Essentially, individuals become more conservative to maintain the positive feelings from the win. In each of these scenarios, the underlying factor is a change in decision-making. So why does this change occur? The answer in part comes from our physiology.

During a moment of stress, your body signals the adrenal glands, small glands located above each kidney, to release cortisol. Initially, the release of cortisol prepares the body for the stressful event. It dilates your pupils, increases blood flow in the muscles of our limbs and liberates sugar and fat in our body to be used as fuel, to fight an enemy or run from a predator. This is commonly termed the “fight or flight” response. Unfortunately research has shown cortisol to have negative effects on such things as cognitive performance and digestion.

As a result of these negative consequences, cortisol has been popularized as the stress hormone. The feelings felt upon the release of cortisol include a heightened state of arousal, anxiety and altered awareness. These feelings are common during a tilt event.

So, after the release of cortisol, how do we bring ourselves back to a comfortable state of mind? There are several techniques that can be performed at the poker table. The first activity is to breathe. We have a tendency to stop breathing during stressful moments. Oxygen aids in blood circulation, which aids in bringing cortisol levels back to normal.

Another effective technique is a form of cognitive therapy. Remind yourself poker’s a game of probabilities and any outcome can occur at any time. If you made a bad decision, remind yourself that mistakes will occur and accept it as a lesson learned. This aids in accepting the event and moving forward.

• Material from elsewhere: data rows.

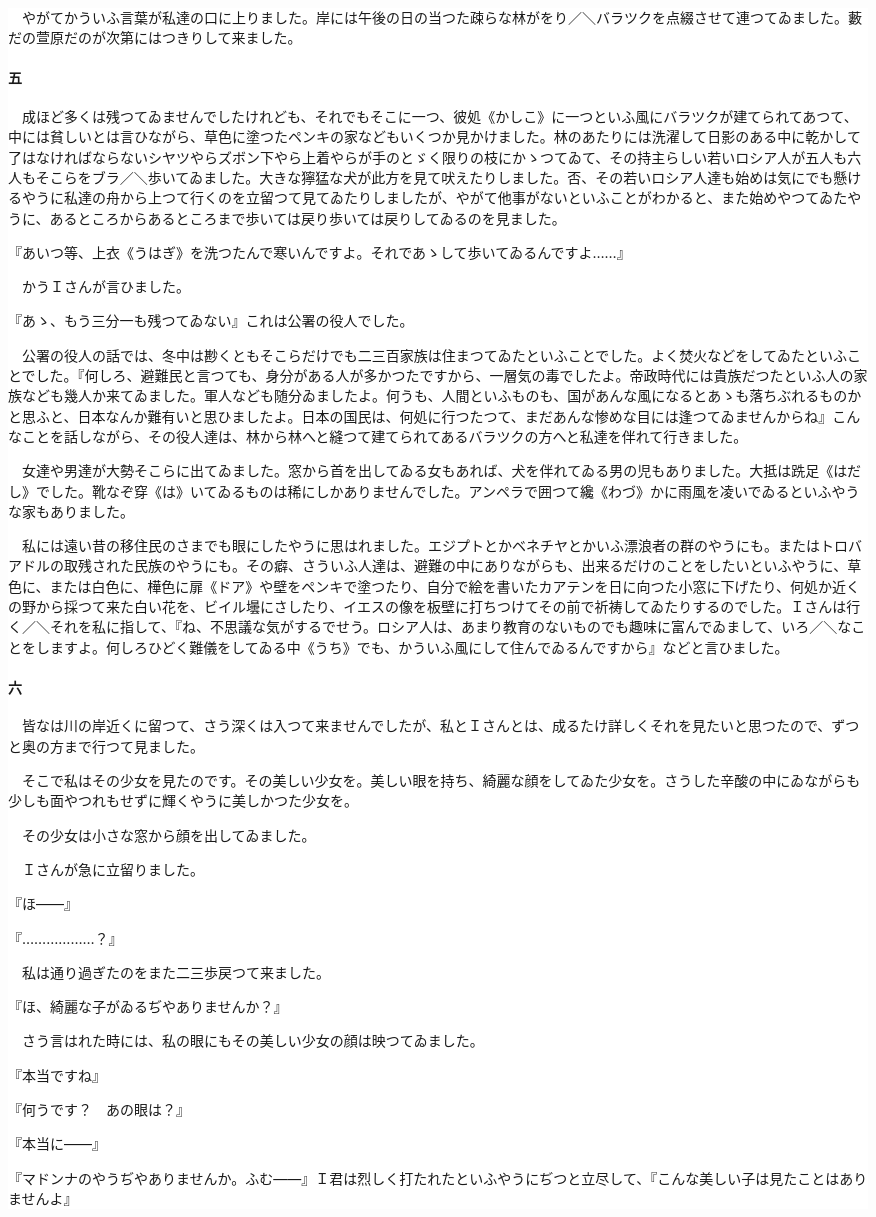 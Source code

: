 　やがてかういふ言葉が私達の口に上りました。岸には午後の日の当つた疎らな林がをり／＼バラツクを点綴させて連つてゐました。藪だの萱原だのが次第にはつきりして来ました。



#### 五




　成ほど多くは残つてゐませんでしたけれども、それでもそこに一つ、彼処《かしこ》に一つといふ風にバラツクが建てられてあつて、中には貧しいとは言ひながら、草色に塗つたペンキの家などもいくつか見かけました。林のあたりには洗濯して日影のある中に乾かして了はなければならないシヤツやらズボン下やら上着やらが手のとゞく限りの枝にかゝつてゐて、その持主らしい若いロシア人が五人も六人もそこらをブラ／＼歩いてゐました。大きな獰猛な犬が此方を見て吠えたりしました。否、その若いロシア人達も始めは気にでも懸けるやうに私達の舟から上つて行くのを立留つて見てゐたりしましたが、やがて他事がないといふことがわかると、また始めやつてゐたやうに、あるところからあるところまで歩いては戻り歩いては戻りしてゐるのを見ました。

『あいつ等、上衣《うはぎ》を洗つたんで寒いんですよ。それであゝして歩いてゐるんですよ……』

　かうＩさんが言ひました。

『あゝ、もう三分一も残つてゐない』これは公署の役人でした。

　公署の役人の話では、冬中は尠くともそこらだけでも二三百家族は住まつてゐたといふことでした。よく焚火などをしてゐたといふことでした。『何しろ、避難民と言つても、身分がある人が多かつたですから、一層気の毒でしたよ。帝政時代には貴族だつたといふ人の家族なども幾人か来てゐました。軍人なども随分ゐましたよ。何うも、人間といふものも、国があんな風になるとあゝも落ちぶれるものかと思ふと、日本なんか難有いと思ひましたよ。日本の国民は、何処に行つたつて、まだあんな惨めな目には逢つてゐませんからね』こんなことを話しながら、その役人達は、林から林へと縫つて建てられてあるバラツクの方へと私達を伴れて行きました。

　女達や男達が大勢そこらに出てゐました。窓から首を出してゐる女もあれば、犬を伴れてゐる男の児もありました。大抵は跣足《はだし》でした。靴なぞ穿《は》いてゐるものは稀にしかありませんでした。アンペラで囲つて纔《わづ》かに雨風を凌いでゐるといふやうな家もありました。

　私には遠い昔の移住民のさまでも眼にしたやうに思はれました。エジプトとかベネチヤとかいふ漂浪者の群のやうにも。またはトロバアドルの取残された民族のやうにも。その癖、さういふ人達は、避難の中にありながらも、出来るだけのことをしたいといふやうに、草色に、または白色に、樺色に扉《ドア》や壁をペンキで塗つたり、自分で絵を書いたカアテンを日に向つた小窓に下げたり、何処か近くの野から採つて来た白い花を、ビイル壜にさしたり、イエスの像を板壁に打ちつけてその前で祈祷してゐたりするのでした。Ｉさんは行く／＼それを私に指して、『ね、不思議な気がするでせう。ロシア人は、あまり教育のないものでも趣味に富んでゐまして、いろ／＼なことをしますよ。何しろひどく難儀をしてゐる中《うち》でも、かういふ風にして住んでゐるんですから』などと言ひました。



#### 六




　皆なは川の岸近くに留つて、さう深くは入つて来ませんでしたが、私とＩさんとは、成るたけ詳しくそれを見たいと思つたので、ずつと奥の方まで行つて見ました。

　そこで私はその少女を見たのです。その美しい少女を。美しい眼を持ち、綺麗な顔をしてゐた少女を。さうした辛酸の中にゐながらも少しも面やつれもせずに輝くやうに美しかつた少女を。

　その少女は小さな窓から顔を出してゐました。

　Ｉさんが急に立留りました。

『ほ――』

『………………？』

　私は通り過ぎたのをまた二三歩戻つて来ました。

『ほ、綺麗な子がゐるぢやありませんか？』

　さう言はれた時には、私の眼にもその美しい少女の顔は映つてゐました。

『本当ですね』

『何うです？　あの眼は？』

『本当に――』

『マドンナのやうぢやありませんか。ふむ――』Ｉ君は烈しく打たれたといふやうにぢつと立尽して、『こんな美しい子は見たことはありませんよ』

Another technique is expressing your immediate emotions.

Research has shown suppressing emotions can impair cognitive performance. Expressing your emotions does not mean having a temper tantrum at the table, but a quick release of emotional feelings. This may include a verbal “sigh” or some other action that expels the emotional energy. If these actions do not bring you back to a normalized state, it may be necessary to take a break from the table. Taking a brisk walk will increase circulation and help bring cortisol levels back to normal. Another technique that can help is throwing cold water on your face. The mammalian diving reflex has shown that cold water on the face optimizes respiration and reduces heart rate 10-25 percent, which can lower anxiety and blood pressure.

In addition to immediate actions, it’s important to maintain a stress management program. This ongoing program should include exercise, a healthy diet, reducing caffeine and sugar, avoiding alcohol, cigarettes and drugs and getting enough sleep. Always remember poker players are competitors and as a result need to take a holistic view of their abilities, including mind and body.

— Lisa C. Elias, DMD, contributed to this story. Michael A. DeDonno is an assistant professor in the psychology department at Barry University in Florida.